Electron pairs power quantum plan

By Eric Smalley, Technology Research News

The shortest route to practical quantum computers, which promise to be phenomenally powerful, may be through proven manufacturing processes, namely the semiconductor technology of today's computer chips. It wouldn't hurt if the machines also used aspects of quantum physics that are relatively easy to control.

Researchers from Hewlett-Packard Laboratories and Qinetiq plc in England have mapped out a way to manipulate a pair of very cold electrons that could eventually lead to practical quantum computers made from quantum dots, or tiny specks of the type of semiconductor material used in electronics.

The researchers showed that at low temperatures, a pair of trapped electrons operate relatively simply and can be manipulated using electric and magnetic fields. "For... two electrons in a square-shaped quantum dot, there are just two states," John Jefferson, a senior fellow at Qinetiq.

The electrons repel each other to diagonally-opposite corners of the quantum dot, leaving the two electrons in one of two possible configurations: upper right corner and lower left corner, or upper left corner and lower right corner.

These two states can represent the 1s and 0s of digital information; the quantum dots, or qubits, that contain them are the quantum computing equivalent of today's computer transistors, which use the presence or absence of electricity to represent 1s and 0s.

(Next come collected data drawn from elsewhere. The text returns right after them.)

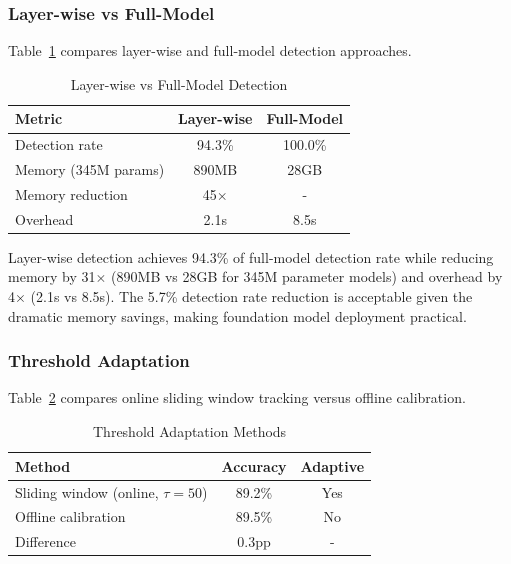 \documentclass[runningheads]{llncs}
\begin{document}
\subsubsection{Layer-wise vs Full-Model}

Table~\ref{tab:layerwise_comparison} compares layer-wise and full-model detection approaches.

\begin{table}[htbp]
\centering
\caption{Layer-wise vs Full-Model Detection}
\label{tab:layerwise_comparison}
\begin{tabular}{|l|c|c|}
\hline
\textbf{Metric} & \textbf{Layer-wise} & \textbf{Full-Model} \\
\hline
Detection rate & 94.3\% & 100.0\% \\
Memory (345M params) & 890MB & 28GB \\
Memory reduction & 45$\times$ & - \\
Overhead & 2.1s & 8.5s \\
\hline
\end{tabular}
\end{table}

Layer-wise detection achieves 94.3\% of full-model detection rate while reducing memory by 31$\times$ (890MB vs 28GB for 345M parameter models) and overhead by 4$\times$ (2.1s vs 8.5s). The 5.7\% detection rate reduction is acceptable given the dramatic memory savings, making foundation model deployment practical.

\subsubsection{Threshold Adaptation}

Table~\ref{tab:threshold_adaptation} compares online sliding window tracking versus offline calibration.

\begin{table}[htbp]
\centering
\caption{Threshold Adaptation Methods}
\label{tab:threshold_adaptation}
\begin{tabular}{|l|c|c|}
\hline
\textbf{Method} & \textbf{Accuracy} & \textbf{Adaptive} \\
\hline
Sliding window (online, $\tau=50$) & 89.2\% & Yes \\
Offline calibration & 89.5\% & No \\
\hline
Difference & 0.3pp & - \\
\hline
\end{tabular}
\end{table}
\end{document}
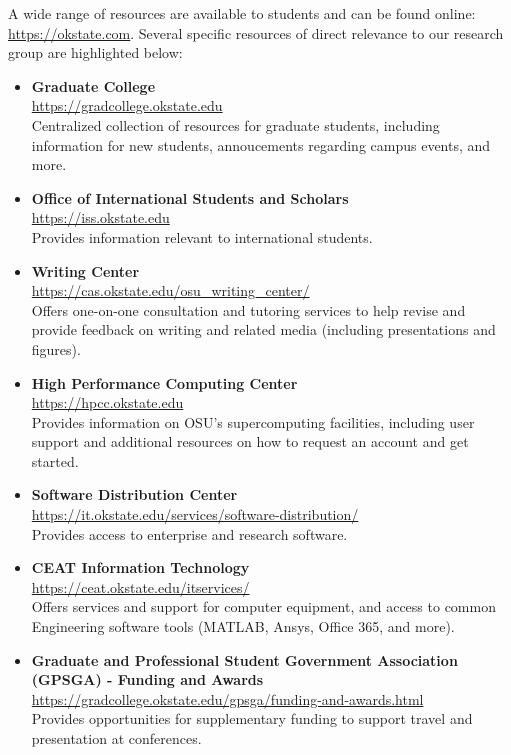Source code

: \documentclass[12pt,a4paper,article,oneside]{memoir} %
\begin{document}
A wide range of resources are available to students and can be found online: \url{https://okstate.com}. Several specific resources of direct relevance to our research group are highlighted below:
\begin{itemize}
\item \textbf{Graduate College} \\ \url{https://gradcollege.okstate.edu} \\ Centralized collection of resources for graduate students, including information for new students, annoucements regarding campus events, and more.
\item \textbf{Office of International Students and Scholars} \\ \url{https://iss.okstate.edu} \\ Provides information relevant to international students.
\item \textbf{Writing Center} \\ \url{https://cas.okstate.edu/osu_writing_center/} \\ Offers one-on-one consultation and tutoring services to help revise and provide feedback on writing and related media (including presentations and figures).
\item \textbf{High Performance Computing Center} \\ \url{https://hpcc.okstate.edu} \\ Provides information on OSU's supercomputing facilities, including user support and additional resources on how to request an account and get started.
\item \textbf{Software Distribution Center } \\ \url{https://it.okstate.edu/services/software-distribution/} \\ Provides access to enterprise and research software.
\item \textbf{CEAT Information Technology} \\ \url{https://ceat.okstate.edu/itservices/} \\ Offers services and support for computer equipment, and access to common Engineering software tools (MATLAB, Ansys, Office 365, and more).
\item \textbf{Graduate and Professional Student Government Association (GPSGA) - Funding and Awards} \\ \url{https://gradcollege.okstate.edu/gpsga/funding-and-awards.html} \\ Provides opportunities for supplementary funding to support travel and presentation at conferences.
\end{itemize}
\end{document}
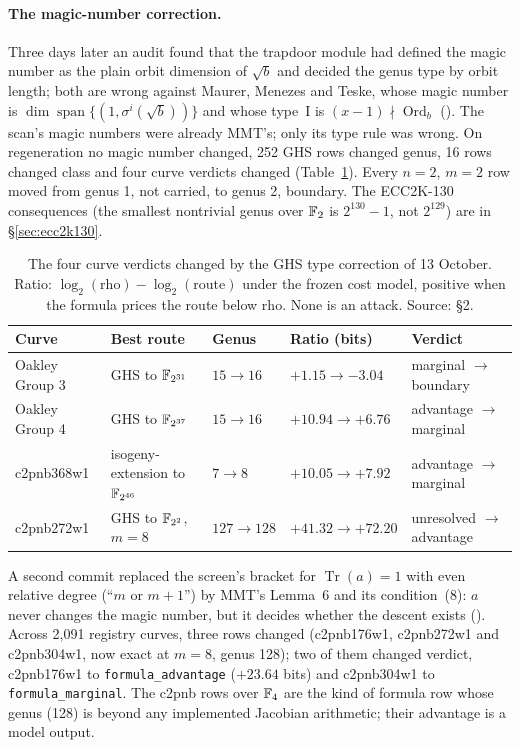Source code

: \paragraph{The magic-number correction.} Three days later an audit found
that the trapdoor module had defined the magic number as the plain orbit
dimension of $\sqrt b$ and decided the genus type by orbit length; both are
wrong against Maurer, Menezes and Teske, whose magic number is
$\dim\operatorname{span}\{(1,\sigma^i(\sqrt b))\}$ and whose type~I is
$(x-1)\nmid\operatorname{Ord}_b$ ().
The scan's magic numbers were already MMT's; only its type rule was wrong.
On regeneration no magic number changed, 252 GHS rows changed genus, 16
rows changed class and four curve verdicts changed
(Table~\ref{tab:ghs-mmt}). Every $n=2$, $m=2$ row moved from genus 1, not
carried, to genus 2, boundary. The ECC2K-130 consequences (the smallest
nontrivial genus over $\mathbb{F}_2$ is $2^{130}-1$, not $2^{129}$) are in
\S\ref{sec:ecc2k130}.

\begin{table}[t]
\centering\small
\begin{tabular}{@{}lllll@{}}
\toprule
Curve & Best route & Genus & Ratio (bits) & Verdict \\
\midrule
Oakley Group 3 & GHS to $\mathbb{F}_{2^{31}}$ & $15\to16$ & $+1.15\to-3.04$ & marginal $\to$ boundary \\
Oakley Group 4 & GHS to $\mathbb{F}_{2^{37}}$ & $15\to16$ & $+10.94\to+6.76$ & advantage $\to$ marginal \\
c2pnb368w1 & isogeny-extension to $\mathbb{F}_{2^{46}}$ & $7\to8$ & $+10.05\to+7.92$ & advantage $\to$ marginal \\
c2pnb272w1 & GHS to $\mathbb{F}_{2^2}$, $m=8$ & $127\to128$ & $+41.32\to+72.20$ & unresolved $\to$ advantage \\
\bottomrule
\end{tabular}
\caption[]{The four curve verdicts changed by the GHS type correction of
13 October. Ratio: $\log_2(\text{rho})-\log_2(\text{route})$ under the
frozen cost model, positive when the formula prices the route below rho.
None is an attack. Source:
 \S2.}
\label{tab:ghs-mmt}
\end{table}

A second commit replaced the screen's bracket for $\operatorname{Tr}(a)=1$
with even relative degree (``$m$ or $m+1$'') by MMT's Lemma~6 and its
condition~(8): $a$ never changes the magic number, but it decides whether
the descent exists ().
Across 2{,}091 registry curves, three rows changed (c2pnb176w1, c2pnb272w1
and c2pnb304w1, now exact at $m=8$, genus 128); two of them changed
verdict, c2pnb176w1 to \texttt{formula\_advantage} ($+23.64$ bits) and
c2pnb304w1 to \texttt{formula\_marginal}. The c2pnb rows over $\mathbb{F}_4$ are
the kind of formula row whose genus (128) is beyond any implemented
Jacobian arithmetic; their advantage is a model output.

Quantum computers have the potential to solve very large problems fantastically fast. The weird rules that quantum particles like atoms and electrons follow allow them to be in some mix of states at once, so a qubit can be a mix of both 1 and 0. This means that a single string of qubits can represent every possible answer to a problem at once.

This allows a quantum computer to use one set of operations to check every potential answer to a problem. Today's electronic computers are much slower, in contrast, because they must check answers one at a time.

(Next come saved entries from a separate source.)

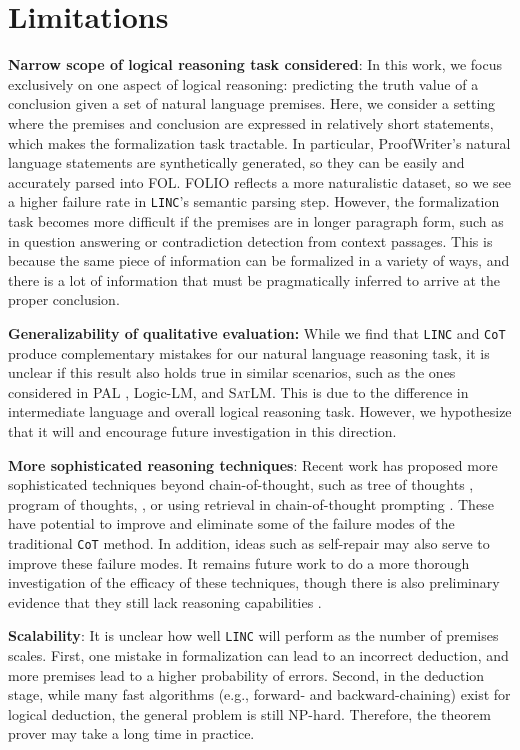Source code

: \documentclass[11pt]{article}
\begin{document}
\section{Limitations}

\textbf{Narrow scope of logical reasoning task considered}:
In this work, we focus exclusively on one aspect of logical reasoning: predicting the truth value of a conclusion given a set of natural language premises. Here, we consider a setting where the premises and conclusion are expressed in relatively short statements, which makes the formalization task tractable. In particular, ProofWriter's natural language statements are synthetically generated, so they can be easily and accurately parsed into FOL. FOLIO reflects a more naturalistic dataset, so we see a higher failure rate in \texttt{LINC}'s semantic parsing step. However, the formalization task becomes more difficult if the premises are in longer paragraph form, such as in question answering or contradiction detection from context passages. This is because the same piece of information can be formalized in a variety of ways, and there is a lot of information that must be pragmatically inferred to arrive at the proper conclusion.


\textbf{Generalizability of qualitative evaluation:} While we find that \texttt{LINC} and \texttt{CoT} produce complementary mistakes for our natural language reasoning task, it is unclear if this result also holds true in similar scenarios, such as the ones considered in PAL \cite{gao2023pal}, Logic-LM, and \textsc{SatLM}. This is due to the difference in intermediate language and overall logical reasoning task. However, we hypothesize that it will and encourage future investigation in this direction.

\textbf{More sophisticated reasoning techniques}: Recent work has proposed more sophisticated techniques beyond chain-of-thought, such as tree of thoughts \cite{yao2023tree}, program of thoughts,  \cite{chen2022program}, or using retrieval in chain-of-thought prompting \cite{yasunaga2023large}. These have potential to improve and eliminate some of the failure modes of the traditional \texttt{CoT} method. In addition, ideas such as self-repair may also serve to improve these failure modes. It remains future work to do a more thorough investigation of the efficacy of these techniques, though there is also preliminary evidence that they still lack reasoning capabilities \cite{huang2023large}.

\textbf{Scalability}: It is unclear how well \texttt{LINC} will perform as the number of premises scales. First, one mistake in formalization can lead to an incorrect deduction, and more premises lead to a higher probability of errors. Second, in the deduction stage, while many fast algorithms (e.g., forward- and backward-chaining) exist for logical deduction, the general problem is still NP-hard. Therefore, the theorem prover may take a long time in practice.
\end{document}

Key to the researchers method is the square shape of the microscopic quantum dot -- a speck of the semiconductor gallium arsenide measuring 800 nanometers a side -- that they used to trap the electrons. A nanometer is one millionth of a millimeter. "Two electrons in a square quantum dot repel each other [to the corners] due to the usual Coulomb repulsion force between them," said Jefferson.

The Coulomb force kicks in when particles carry a charge. Particles of the same charge, like electrons, which are negatively charged, repel each other.

Due to the weird nature of quantum particles, however, the electron pair may also jump, or tunnel, from one position, or state, to the other, said Jefferson. "This happens periodically... and the system can also be in a strange superposition state where it is partly in one state and partly in the other," he said. "This is the basis of our two-electron semiconductor quantum-dot qubit."

The researchers showed that they could use voltage pulses and magnetic fields to take this type of qubit through all the necessary operations needed to compute, said Jefferson.

This was tricky because it is not possible to turn the Coulomb force on and off, said Jefferson. "A severe potential problem with the Coulomb interaction is that it is always there," he said. The researchers showed, however, that it is possible to control the effects of the force, and thus harness it to do computing.

The researchers scheme differs from many other quantum dot quantum computing designs because it uses the positions of two electrons rather than their spin, which is a quality that can be likened to a top spinning clockwise or counterclockwise. The electrons' positions determine the charge states of the quantum dot, meaning if an electron is in one corner of the quantum dot that corner has a charge. "It is often easier to manipulate charge states compared to spin states," said Jefferson. In addition, "it is... certainly easier to measure charge states compared to spin states," he said.

To turn this building block into a practical computing device, however, the qubits must be stable. This requires "some means of preparing the qubits in a specific state, after which they have to [be affected only] according to the basic laws of quantum mechanics," said Jefferson. This includes isolating them from other interactions, he said.

Practical quantum computers would require hundreds or thousands of connected qubits. "It should be possible to add more qubits," said Jefferson. There must also be a way to measure the final results when the computation has taken place, he said.

The researchers showed that these requirements can theoretically be satisfied using the two-electron qubits, said Jefferson. "In principle, these criteria may be met, though to do so in a practical device would be technologically very challenging," he said.

Researchers generally agree that practical quantum computing of any type is one to two decades away. "Ten to 20 years is more realistic than 2 to 5," for a practical application of the two-electronic quantum dots, said Jefferson.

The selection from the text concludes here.